E, finalmente, o LINHO FINO TORCIDO dobrado, que fala de a santidade de Jesus, o homem perfeito, e nós recebemos a santidade através dele, pela ação do Espírito Santo. Lembrando aqui que no Velho Testamento você tinha leis, você seguia a lei de comportamento.

E o mandamento, a lei, é uma luz para nós. Dá para entender o que está escrito lá. Mas tudo isso é promovido nas nossas vidas pela ação do Espírito Santo. Transformados em uma nova criatura pelo poder de Deus. Então, o linho fino fala da santidade.

E apresentamos um quadro onde vemos as cores, repetidamente, repetitivamente as cores.

O título de Jesus:

Púrpura, apresenta Jesus como o rei.

Carmesim, como o servo.

Linho branco, o homem.

E o azul, o filho de Deus.

Cada um desses atributos ou dos títulos de Jesus aponta para os quatro evangelhos.

A púrpura, o Mateus, o evangelho do rei.

O carmesim, o evangelho de Marcos, que apresenta Jesus como servo, aquele que veio para servir.

Lucas apresenta Jesus, o linho branco, como o homem perfeito.

E João, como o filho de Deus.

Jesus é o rei dos reis – os atributos de Jesus.

Ele é o rei dos reis, a púrpura.

O carmesim, ele veio para servir e dar a sua vida por todo aquele que crê.

O linho branco, o homem perfeito, que fala da humanidade de Jesus.

Muitas vezes, lendo os evangelhos, se vê Jesus se revelando como homem. Chorou, algumas vezes.

E o filho, o azul, o evangelho de João até um evangelho diferente, porque ele foi destinado àqueles que estavam sem Deus, os gentios. Então Deus fala de uma forma especial, extraordinária, se revelando como o Filho de Deus.

Falamos aqui da porta, das cores e finalmente, eu vou fazer uma simplificação. Vou fazer uma simplificação.

Apresentamos o átrio, as cortinas que separavam o local do tabernáculo. Falamos das cores da porta.

E, finalmente, encerrando a nossa palavra, queremos apresentar um detalhe sem entrar em muita profundidade.

O tabernáculo, ele se posicionava no centro das tribos de Israel, ou seja, equidistante de todos.

Todos tinham acesso.

Quando esse tabernáculo era desmontável, porque eles estavam numa jornada caminhando em direção à terra de Canaã… Tinha momentos que o senhor mandava e eles paravam e acampavam. Em outro momento, desmontava os levitas, levava o templo nas costas. E quando eles caminhavam, permanecia equidistante.

Aí nós fazemos uma pergunta.

Essa equidistância, quando as tribos se moviam, o tabernáculo sempre no centro, era para que eles guardassem o tabernáculo ou era o tabernáculo que guardava eles?

Claro que era o tabernáculo que guardava, que era a presença de Deus.

O senhor queria mostrar que ele era um Deus presente, acessível a todos que estavam ao redor.

E muito importante, todos aqueles que tinham qualquer necessidade, eles tinham um Deus presente.

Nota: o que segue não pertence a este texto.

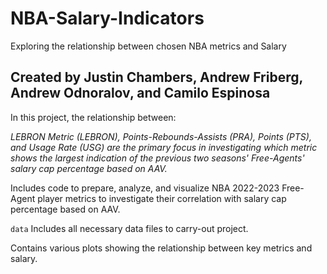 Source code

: # NBA-Salary-Indicators
 Exploring the relationship between chosen NBA metrics and Salary

## Created by Justin Chambers, Andrew Friberg, Andrew Odnoralov, and Camilo Espinosa

In this project, the relationship between: 

_LEBRON Metric (LEBRON), Points-Rebounds-Assists (PRA), Points (PTS), and Usage Rate (USG) are the primary focus in investigating which metric shows the largest indication of the previous two seasons' Free-Agents' salary cap percentage based on AAV._


Includes code to prepare, analyze, and visualize NBA 2022-2023 Free-Agent player metrics to investigate their correlation with salary cap percentage based on AAV.

`data`
Includes all necessary data files to carry-out project.


Contains various plots showing the relationship between key metrics and salary.
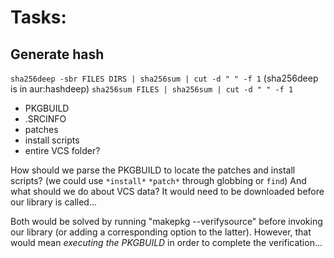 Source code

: # Tasks:

## Generate hash

`sha256deep -sbr FILES DIRS | sha256sum | cut -d " " -f 1` (sha256deep is in aur:hashdeep)
`sha256sum FILES | sha256sum | cut -d " " -f 1`

- PKGBUILD
- .SRCINFO
- patches
- install scripts
- entire VCS folder?

How should we parse the PKGBUILD to locate the patches and install scripts? (we could use `*install*` `*patch*` through globbing or `find`)
And what should we do about VCS data? It would need to be downloaded before our library is called...

Both would be solved by running "makepkg --verifysource" before invoking our library (or adding a corresponding option to the latter).
However, that would mean *executing the PKGBUILD* in order to complete the verification...
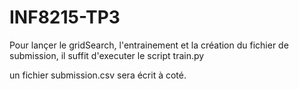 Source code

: # INF8215-TP3

Pour lançer le gridSearch, l'entrainement et la création du fichier de submission, il suffit d'executer le script train.py

un fichier submission.csv sera écrit à coté.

E outra coisa que ressalta, Deus era o centro de tudo.

Toda a sua vida se desenvolvia em função do Senhor.

E assim, quando nós estamos também revestidos do Espírito Santo, da pessoa do Senhor Jesus, Deus é o centro das nossas vidas.

Meus irmãos, nós encerramos aqui esta palavra sobre o tabernáculo, alguns detalhes. É claro que outros detalhes virão nas próximas edições da EBD.

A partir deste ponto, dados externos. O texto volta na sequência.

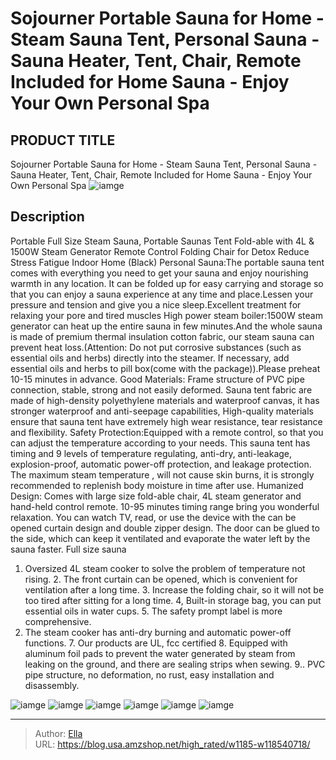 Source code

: # Sojourner Portable Sauna for Home - Steam Sauna Tent, Personal Sauna - Sauna Heater, Tent, Chair, Remote Included for Home Sauna - Enjoy Your Own Personal Spa


## PRODUCT TITLE 

Sojourner Portable Sauna for Home - Steam Sauna Tent, Personal Sauna - Sauna Heater, Tent, Chair, Remote Included for Home Sauna - Enjoy Your Own Personal Spa
![iamge](https://b2bfiles1.gigab2b.cn/image/wkseller/12700/20220511_a0d8eaa5959b22dc3320c95779ff6adc.jpg)

## Description

Portable Full Size Steam Sauna, Portable Saunas Tent Fold-able with 4L &amp; 1500W Steam Generator Remote Control Folding Chair for Detox Reduce Stress Fatigue Indoor Home (Black)
Personal Sauna:The portable sauna tent comes with everything you need to get your sauna and enjoy nourishing warmth in any location. It can be folded up for easy carrying and storage so that you can enjoy a sauna experience at any time and place.Lessen your pressure and tension and give you a nice sleep.Excellent treatment for relaxing your pore and tired muscles
High power steam boiler:1500W steam generator can heat up the entire sauna in few minutes.And the whole sauna is made of premium thermal insulation cotton fabric, our steam sauna can prevent heat loss.(Attention: Do not put corrosive substances (such as essential oils and herbs) directly into the steamer. If necessary, add essential oils and herbs to pill box(come with the package)).Please preheat 10-15 minutes in advance.
Good Materials: Frame structure of PVC pipe connection, stable, strong and not easily deformed. Sauna tent fabric are made of high-density polyethylene materials and waterproof canvas, it has stronger waterproof and anti-seepage capabilities, High-quality materials ensure that sauna tent have extremely high wear resistance, tear resistance and flexibility.
Safety Protection:Equipped with a remote control, so that you can adjust the temperature according to your needs. This sauna tent has timing and 9 levels of temperature regulating, anti-dry, anti-leakage, explosion-proof, automatic power-off protection, and leakage protection. The maximum steam temperature , will not cause skin burns, it is strongly recommended to replenish body moisture in time after use.
Humanized Design: Comes with large size fold-able chair, 4L steam generator and hand-held control remote. 10-95 minutes timing range bring you wonderful relaxation. You can watch TV, read, or use the device with the can be opened curtain design and double zipper design. The door can be glued to the side, which can keep it ventilated and evaporate the water left by the sauna faster. Full size sauna
1. Oversized 4L steam cooker to solve the problem of temperature not rising. 2. The front curtain can be opened, which is convenient for ventilation after a long time. 3. Increase the folding chair, so it will not be too tired after sitting for a long time. 4, Built-in storage bag, you can put essential oils in water cups. 5. The safety prompt label is more comprehensive.
6. The steam cooker has anti-dry burning and automatic power-off functions. 7. Our products are UL, fcc certified 8. Equipped with aluminum foil pads to prevent the water generated by steam from leaking on the ground, and there are sealing strips when sewing. 9.. PVC pipe structure, no deformation, no rust, easy installation and disassembly.



![iamge](https://b2bfiles1.gigab2b.cn/image/wkseller/12700/20220511_e3e2292de25033d2162e46042e096590.jpg)
![iamge](https://b2bfiles1.gigab2b.cn/image/wkseller/12700/20220511_fe24af3f84ccef2da9e314607d41057d.jpg)
![iamge](https://b2bfiles1.gigab2b.cn/image/wkseller/12700/20220511_13af77e40ed9670d8eb831e34b08af27.jpg)
![iamge](https://b2bfiles1.gigab2b.cn/image/wkseller/12700/20220511_3d0a011a3ee4541e0063762e36d5aa9d.jpg)
![iamge](https://b2bfiles1.gigab2b.cn/image/wkseller/12700/20220511_f9c0f6d9946416aea7937c774994a037.jpg)
![iamge](https://b2bfiles1.gigab2b.cn/image/wkseller/12700/20220511_500e6d275d67dba04b9ac146a8a89a5c.jpg)


---

> Author: [Ella](https://blog.usa.amzshop.net/)  
> URL: https://blog.usa.amzshop.net/high_rated/w1185-w118540718/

E agradecemos a presença dos irmãos, sua participação, pedindo a Deus que abençoe seus corações.

Estaremos cantando mais um louvor ao Senhor.

[LOUVOR]

ALEXANDRE GUEIROS

Glória a Jesus!

Antes de orarmos pelas igrejas, gostaria de ler apenas dois versículos que estão aqui no livro do Apocalipse, capítulo 21.

E vi um novo céu e uma nova terra.

Em versículo 3.

E ouvi uma grande voz do céu que dizia, eis aqui o tabernáculo de Deus com os homens, pois com eles habitará, e eles serão seu povo, e o mesmo Deus estará com eles, e será o seu Deus.

MARCELO FERREIRA (VISÃO)

No início do estudo, eu via um deserto e ao longe, bem ao longe, eu via o tabernáculo. Mas a cada explicação que ia sendo dada, NÓS íamos nos aproximando do tabernáculo. E quanto mais iam sendo faladas as revelações, as explicações, NÓS estávamos mais perto ainda. Quando NÓS cantamos o último louvor: santo, santo, santo, eu via que NÓS já estávamos dentro do tabernáculo, nos átrios, no pátio, e todos NÓS glorificávamos dizendo: DEUS ESTÁ NO MEIO DO SEU POVO.